3rd Quatrain: (9-12)
However when they (his thoughts and desires) but more importantly news of Elizabeth’s continued health, which signals that hope is not lost, than he uplifted
couplet (13-14),
Then explaining of the temporal nature of this as he still recognizes the tenuousness of both her health and that his thoughts and plans for action are all that sustains him without the slim hope that she’ll both live on and act herself.
Commentary:
Long noticed fact that this sonnet (45) deals with air and fire, while the next (44) deals with earth and water. Earth, water, fire, and air, the four basic elements of matter, this according to both Astrology and antiquity. As the poet explains, the air represents his thinking, while the fire his desire. However, fire more traditionally was representative of action. Thus this again appears to be a warning of sorts linking the poet’s thoughts to his desire for action. This action comes into play in an extended metaphor. As the messengers the poet awaits reflect the news he expects to hear. Which will not only bring him joy but result in better metaphorical health for the subject by virtue of the revitalizing power of renewing herself.

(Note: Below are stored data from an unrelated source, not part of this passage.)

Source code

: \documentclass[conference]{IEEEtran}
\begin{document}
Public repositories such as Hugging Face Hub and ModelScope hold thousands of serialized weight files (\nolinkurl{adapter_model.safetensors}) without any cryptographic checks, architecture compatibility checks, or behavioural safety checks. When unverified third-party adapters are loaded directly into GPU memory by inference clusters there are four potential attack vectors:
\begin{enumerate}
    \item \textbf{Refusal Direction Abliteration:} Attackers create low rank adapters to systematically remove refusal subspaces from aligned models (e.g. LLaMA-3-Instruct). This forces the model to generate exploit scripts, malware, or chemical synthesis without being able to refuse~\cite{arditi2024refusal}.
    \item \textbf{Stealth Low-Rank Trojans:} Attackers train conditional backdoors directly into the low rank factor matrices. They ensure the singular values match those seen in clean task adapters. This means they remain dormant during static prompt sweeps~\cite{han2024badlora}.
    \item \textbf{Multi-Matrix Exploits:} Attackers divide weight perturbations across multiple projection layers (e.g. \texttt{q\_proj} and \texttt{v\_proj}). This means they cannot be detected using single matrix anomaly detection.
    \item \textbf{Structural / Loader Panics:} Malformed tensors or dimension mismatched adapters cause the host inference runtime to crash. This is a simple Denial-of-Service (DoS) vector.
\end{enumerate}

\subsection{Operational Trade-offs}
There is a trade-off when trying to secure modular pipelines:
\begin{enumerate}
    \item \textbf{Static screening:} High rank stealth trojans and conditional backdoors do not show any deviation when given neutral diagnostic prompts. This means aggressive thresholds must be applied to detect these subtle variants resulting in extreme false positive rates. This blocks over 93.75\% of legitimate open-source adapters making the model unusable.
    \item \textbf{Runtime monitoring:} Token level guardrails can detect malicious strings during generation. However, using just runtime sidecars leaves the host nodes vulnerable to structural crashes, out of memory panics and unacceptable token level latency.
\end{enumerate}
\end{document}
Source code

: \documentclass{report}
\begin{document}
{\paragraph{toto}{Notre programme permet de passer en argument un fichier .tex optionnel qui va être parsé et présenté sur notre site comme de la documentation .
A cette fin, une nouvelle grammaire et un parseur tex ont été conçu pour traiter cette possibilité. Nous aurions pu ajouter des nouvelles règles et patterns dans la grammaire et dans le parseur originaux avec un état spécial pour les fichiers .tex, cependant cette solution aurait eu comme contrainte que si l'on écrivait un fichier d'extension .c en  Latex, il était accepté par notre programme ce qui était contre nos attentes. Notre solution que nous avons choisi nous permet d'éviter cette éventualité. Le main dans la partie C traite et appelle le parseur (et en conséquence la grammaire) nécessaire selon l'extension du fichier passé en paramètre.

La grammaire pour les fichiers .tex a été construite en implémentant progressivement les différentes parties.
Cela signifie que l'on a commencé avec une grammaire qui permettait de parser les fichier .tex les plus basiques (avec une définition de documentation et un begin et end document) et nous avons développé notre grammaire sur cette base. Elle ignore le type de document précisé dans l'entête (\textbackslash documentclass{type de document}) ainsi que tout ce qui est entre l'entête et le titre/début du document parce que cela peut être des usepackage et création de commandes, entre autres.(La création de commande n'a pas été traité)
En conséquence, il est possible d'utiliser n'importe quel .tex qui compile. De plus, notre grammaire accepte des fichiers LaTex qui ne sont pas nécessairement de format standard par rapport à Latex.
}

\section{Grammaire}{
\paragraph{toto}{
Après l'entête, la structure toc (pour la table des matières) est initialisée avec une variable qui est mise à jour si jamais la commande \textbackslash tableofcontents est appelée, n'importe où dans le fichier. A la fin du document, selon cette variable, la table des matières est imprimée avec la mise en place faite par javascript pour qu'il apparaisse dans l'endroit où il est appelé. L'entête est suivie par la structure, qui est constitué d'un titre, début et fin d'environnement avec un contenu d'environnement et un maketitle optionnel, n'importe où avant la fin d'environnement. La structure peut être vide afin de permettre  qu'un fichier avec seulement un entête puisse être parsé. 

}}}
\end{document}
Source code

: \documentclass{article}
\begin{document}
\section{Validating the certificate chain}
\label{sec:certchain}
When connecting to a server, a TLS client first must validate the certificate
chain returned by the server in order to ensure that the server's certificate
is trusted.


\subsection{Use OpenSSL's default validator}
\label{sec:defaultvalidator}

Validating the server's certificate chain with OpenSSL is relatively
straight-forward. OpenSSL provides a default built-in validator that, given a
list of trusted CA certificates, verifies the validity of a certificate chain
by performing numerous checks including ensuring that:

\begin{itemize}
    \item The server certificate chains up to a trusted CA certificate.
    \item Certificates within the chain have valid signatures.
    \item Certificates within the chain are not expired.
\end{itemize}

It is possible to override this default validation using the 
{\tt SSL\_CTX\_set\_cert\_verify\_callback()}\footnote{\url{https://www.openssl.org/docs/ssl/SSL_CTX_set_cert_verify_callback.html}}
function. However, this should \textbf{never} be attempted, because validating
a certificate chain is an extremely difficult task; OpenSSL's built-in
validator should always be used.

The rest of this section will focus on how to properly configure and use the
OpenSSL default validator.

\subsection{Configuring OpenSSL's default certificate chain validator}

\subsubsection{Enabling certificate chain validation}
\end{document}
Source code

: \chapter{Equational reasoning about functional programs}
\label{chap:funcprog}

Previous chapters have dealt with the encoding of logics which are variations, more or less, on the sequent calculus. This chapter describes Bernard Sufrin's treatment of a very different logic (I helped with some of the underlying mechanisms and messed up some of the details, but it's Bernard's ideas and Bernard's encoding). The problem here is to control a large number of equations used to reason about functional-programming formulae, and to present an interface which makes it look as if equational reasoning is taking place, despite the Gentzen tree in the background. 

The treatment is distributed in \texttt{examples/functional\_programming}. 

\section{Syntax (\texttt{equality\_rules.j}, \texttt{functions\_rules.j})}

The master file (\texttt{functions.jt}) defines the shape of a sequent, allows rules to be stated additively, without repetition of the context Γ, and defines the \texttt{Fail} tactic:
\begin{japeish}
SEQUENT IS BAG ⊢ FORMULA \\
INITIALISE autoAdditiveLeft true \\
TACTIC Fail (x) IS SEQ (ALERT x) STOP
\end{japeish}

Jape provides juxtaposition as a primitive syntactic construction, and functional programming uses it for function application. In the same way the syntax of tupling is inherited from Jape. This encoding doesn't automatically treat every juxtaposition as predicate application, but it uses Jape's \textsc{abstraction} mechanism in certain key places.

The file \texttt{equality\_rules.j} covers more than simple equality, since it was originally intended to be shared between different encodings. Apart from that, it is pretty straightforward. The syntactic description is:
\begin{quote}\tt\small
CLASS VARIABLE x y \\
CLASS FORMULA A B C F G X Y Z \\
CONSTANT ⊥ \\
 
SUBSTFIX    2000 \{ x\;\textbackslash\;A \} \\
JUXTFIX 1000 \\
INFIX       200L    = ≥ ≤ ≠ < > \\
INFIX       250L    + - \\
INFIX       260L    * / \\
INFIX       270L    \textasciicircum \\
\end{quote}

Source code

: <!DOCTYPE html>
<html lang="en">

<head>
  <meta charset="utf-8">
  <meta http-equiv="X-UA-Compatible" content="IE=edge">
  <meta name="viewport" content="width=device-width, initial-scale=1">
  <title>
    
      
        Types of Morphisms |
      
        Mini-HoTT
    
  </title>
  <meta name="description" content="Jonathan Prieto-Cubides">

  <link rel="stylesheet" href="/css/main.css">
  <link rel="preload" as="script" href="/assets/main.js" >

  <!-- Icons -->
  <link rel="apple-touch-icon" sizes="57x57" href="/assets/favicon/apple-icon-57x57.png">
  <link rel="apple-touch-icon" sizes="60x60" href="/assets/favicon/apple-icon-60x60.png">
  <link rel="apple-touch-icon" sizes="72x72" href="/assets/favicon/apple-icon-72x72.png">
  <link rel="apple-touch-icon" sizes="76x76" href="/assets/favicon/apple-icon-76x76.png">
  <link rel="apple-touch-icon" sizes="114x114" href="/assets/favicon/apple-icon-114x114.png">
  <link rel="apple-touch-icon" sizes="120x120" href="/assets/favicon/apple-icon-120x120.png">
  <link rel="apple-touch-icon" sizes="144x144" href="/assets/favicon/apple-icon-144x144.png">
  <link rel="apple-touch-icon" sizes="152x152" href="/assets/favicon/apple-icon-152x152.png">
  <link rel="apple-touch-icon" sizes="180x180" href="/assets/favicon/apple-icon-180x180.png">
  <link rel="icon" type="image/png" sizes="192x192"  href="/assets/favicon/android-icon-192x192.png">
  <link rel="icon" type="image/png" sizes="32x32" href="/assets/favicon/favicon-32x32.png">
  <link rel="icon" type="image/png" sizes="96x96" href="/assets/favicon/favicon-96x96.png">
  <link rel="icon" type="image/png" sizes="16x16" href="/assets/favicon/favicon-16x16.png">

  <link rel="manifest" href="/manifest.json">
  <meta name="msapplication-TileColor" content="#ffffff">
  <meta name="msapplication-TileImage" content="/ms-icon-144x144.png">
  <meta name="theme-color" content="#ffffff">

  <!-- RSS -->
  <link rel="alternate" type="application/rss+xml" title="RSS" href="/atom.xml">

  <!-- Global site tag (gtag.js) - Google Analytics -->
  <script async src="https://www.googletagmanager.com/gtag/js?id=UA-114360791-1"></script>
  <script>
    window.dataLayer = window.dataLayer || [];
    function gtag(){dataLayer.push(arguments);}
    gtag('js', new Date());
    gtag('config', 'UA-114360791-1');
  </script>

The emotional stage of melancholy reveals that the poet has again settled into depression. See explanation in second quatrain for reason.
While there is little to be gleaned from this sonnet and in the immediate sequence surrounding it, it should be noted as in all of these sonnets numbered 1-126 that there is nothing contradicting the explanation that I am providing. Namely that these sonnets are not necessarily written to a boy at all, this alone should raise suspicion of how this could be so at odds with orthodoxy and yet not contradict the actual poems in any way. While the poetry itself might provide for some of this ambiguity, the continuation of the story should actually be clearer with a continuation of the poems to the same person that really started the sequence the “Dark Lady” of the latter numbered sonnets.
Line 12 contains one of the 15 instances where “their” frequently appears as “thy” and an indication and affirmation I argue that reflects the sonnets actual greater metaphorical meaning.
It may seem likely that 45 was meant to follow 44 but I would suggest that this is an example of using synecdoche as the subject would no doubt have been aware that air and fire were the other 2 elements of alchemy and earth and water were excluded. It was an earlier thought that this is an example where early on in the sequence the sonnets that are pairs have kept their sequence despite the overall reversal.